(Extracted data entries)
──────────

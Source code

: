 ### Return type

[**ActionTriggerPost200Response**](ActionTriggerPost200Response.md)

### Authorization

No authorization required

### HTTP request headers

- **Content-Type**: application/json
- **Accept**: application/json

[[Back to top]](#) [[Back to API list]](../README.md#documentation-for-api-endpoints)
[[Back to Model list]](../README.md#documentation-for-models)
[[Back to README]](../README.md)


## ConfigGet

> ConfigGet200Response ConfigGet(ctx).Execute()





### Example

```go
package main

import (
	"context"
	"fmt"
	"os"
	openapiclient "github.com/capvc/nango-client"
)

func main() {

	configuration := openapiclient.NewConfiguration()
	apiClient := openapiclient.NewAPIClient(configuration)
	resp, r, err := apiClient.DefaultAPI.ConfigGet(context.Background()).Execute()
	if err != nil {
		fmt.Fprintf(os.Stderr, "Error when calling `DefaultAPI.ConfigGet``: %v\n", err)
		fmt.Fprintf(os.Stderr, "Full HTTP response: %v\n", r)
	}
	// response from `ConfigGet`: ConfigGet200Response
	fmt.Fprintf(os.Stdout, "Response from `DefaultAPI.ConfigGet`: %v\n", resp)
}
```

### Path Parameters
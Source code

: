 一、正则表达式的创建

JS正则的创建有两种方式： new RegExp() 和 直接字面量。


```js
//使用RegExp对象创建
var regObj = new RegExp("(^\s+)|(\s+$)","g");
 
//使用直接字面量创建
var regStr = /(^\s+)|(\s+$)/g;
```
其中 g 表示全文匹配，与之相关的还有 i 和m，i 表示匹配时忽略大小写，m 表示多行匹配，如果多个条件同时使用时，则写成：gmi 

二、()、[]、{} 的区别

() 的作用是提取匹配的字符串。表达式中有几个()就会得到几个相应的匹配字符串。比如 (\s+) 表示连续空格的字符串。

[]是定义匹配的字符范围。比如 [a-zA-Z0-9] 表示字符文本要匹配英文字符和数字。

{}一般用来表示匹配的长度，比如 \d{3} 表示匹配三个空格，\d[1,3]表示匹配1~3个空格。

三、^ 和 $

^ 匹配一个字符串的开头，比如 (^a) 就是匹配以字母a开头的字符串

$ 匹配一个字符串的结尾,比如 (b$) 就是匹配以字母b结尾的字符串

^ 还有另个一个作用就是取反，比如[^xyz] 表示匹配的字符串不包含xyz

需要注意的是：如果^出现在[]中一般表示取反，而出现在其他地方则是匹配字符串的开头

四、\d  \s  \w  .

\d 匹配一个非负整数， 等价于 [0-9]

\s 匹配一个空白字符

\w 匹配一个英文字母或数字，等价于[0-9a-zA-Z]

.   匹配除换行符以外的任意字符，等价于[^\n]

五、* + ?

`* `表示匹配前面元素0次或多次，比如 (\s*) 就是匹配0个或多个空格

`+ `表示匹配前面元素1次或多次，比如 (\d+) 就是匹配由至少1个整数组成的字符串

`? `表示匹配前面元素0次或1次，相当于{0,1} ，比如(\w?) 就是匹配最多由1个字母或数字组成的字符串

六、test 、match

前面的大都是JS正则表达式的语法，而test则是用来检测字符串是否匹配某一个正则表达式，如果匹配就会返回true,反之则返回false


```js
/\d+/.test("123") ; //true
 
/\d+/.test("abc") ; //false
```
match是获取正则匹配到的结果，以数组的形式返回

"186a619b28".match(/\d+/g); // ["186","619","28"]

──────────

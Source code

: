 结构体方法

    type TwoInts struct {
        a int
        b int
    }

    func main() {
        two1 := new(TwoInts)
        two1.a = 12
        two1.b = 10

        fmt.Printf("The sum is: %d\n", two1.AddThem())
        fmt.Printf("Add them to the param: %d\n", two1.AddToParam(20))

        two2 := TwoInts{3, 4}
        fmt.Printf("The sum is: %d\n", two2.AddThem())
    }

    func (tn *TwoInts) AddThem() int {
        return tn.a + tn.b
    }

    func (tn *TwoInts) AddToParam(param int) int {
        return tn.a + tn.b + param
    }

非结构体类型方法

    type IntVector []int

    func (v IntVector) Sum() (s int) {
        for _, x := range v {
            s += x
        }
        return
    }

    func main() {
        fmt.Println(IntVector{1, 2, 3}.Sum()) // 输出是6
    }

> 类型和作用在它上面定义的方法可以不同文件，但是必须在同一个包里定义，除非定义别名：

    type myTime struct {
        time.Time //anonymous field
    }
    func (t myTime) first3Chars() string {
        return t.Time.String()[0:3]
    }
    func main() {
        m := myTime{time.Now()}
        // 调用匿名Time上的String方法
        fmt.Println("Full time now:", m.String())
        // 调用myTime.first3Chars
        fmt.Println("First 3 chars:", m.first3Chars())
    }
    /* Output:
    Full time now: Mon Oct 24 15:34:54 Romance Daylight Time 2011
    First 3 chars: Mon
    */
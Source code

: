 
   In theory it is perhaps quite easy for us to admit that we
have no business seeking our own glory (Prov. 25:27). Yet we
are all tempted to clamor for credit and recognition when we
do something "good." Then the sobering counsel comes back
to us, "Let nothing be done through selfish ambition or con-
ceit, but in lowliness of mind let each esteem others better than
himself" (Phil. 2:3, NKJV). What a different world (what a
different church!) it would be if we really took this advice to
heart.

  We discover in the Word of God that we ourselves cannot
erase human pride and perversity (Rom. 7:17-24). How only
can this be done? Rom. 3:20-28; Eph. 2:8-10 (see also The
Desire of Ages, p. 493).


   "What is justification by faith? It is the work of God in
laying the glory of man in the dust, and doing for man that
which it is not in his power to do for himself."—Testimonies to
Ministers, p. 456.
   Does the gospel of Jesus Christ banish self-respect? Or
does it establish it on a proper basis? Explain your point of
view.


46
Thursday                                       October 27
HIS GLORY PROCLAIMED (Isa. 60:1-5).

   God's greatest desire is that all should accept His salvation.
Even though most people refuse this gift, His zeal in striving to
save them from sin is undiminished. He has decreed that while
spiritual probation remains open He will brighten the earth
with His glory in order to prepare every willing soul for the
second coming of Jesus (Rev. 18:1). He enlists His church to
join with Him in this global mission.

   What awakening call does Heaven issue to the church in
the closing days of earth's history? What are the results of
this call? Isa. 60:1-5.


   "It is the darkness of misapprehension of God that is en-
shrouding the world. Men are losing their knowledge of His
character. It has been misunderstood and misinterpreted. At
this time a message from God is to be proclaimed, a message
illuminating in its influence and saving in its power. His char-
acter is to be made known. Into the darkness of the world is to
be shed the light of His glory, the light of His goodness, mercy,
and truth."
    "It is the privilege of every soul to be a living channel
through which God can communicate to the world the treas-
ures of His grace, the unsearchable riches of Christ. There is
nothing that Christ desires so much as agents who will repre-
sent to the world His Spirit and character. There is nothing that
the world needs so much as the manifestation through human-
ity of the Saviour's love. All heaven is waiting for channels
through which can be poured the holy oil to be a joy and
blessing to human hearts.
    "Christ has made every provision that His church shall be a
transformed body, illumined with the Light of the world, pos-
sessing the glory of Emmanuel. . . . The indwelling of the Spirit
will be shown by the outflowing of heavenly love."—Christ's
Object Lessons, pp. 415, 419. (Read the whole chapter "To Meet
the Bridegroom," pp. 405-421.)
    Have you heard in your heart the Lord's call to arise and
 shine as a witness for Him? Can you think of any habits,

──────────

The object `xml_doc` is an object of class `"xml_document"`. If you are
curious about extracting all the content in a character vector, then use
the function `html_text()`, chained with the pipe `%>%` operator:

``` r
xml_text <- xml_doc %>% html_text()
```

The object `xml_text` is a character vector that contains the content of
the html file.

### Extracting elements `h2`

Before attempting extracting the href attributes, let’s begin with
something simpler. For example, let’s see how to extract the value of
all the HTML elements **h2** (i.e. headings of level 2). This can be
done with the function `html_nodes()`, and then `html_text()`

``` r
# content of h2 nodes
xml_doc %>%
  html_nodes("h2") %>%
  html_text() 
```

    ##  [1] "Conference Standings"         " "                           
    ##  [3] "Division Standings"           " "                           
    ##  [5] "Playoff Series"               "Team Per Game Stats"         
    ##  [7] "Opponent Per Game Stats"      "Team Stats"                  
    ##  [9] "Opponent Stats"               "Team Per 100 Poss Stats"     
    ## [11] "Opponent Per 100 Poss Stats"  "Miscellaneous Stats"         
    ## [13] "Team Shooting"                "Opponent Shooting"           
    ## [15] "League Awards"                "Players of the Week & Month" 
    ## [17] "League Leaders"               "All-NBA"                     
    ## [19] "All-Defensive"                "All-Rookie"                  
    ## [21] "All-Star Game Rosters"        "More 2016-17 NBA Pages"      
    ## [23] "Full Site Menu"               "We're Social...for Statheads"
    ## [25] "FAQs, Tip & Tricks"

──────────

• _Exercise details_: Could you restate word for word the lines above from the one containing "are all tempted" through the one containing "erase human pride", both included, and nothing else?

• _Reply_:
are all tempted to clamor for credit and recognition when we
do something "good." Then the sobering counsel comes back
to us, "Let nothing be done through selfish ambition or con-
ceit, but in lowliness of mind let each esteem others better than
himself" (Phil. 2:3, NKJV). What a different world (what a
different church!) it would be if we really took this advice to
heart.

  We discover in the Word of God that we ourselves cannot
erase human pride and perversity (Rom. 7:17-24). How only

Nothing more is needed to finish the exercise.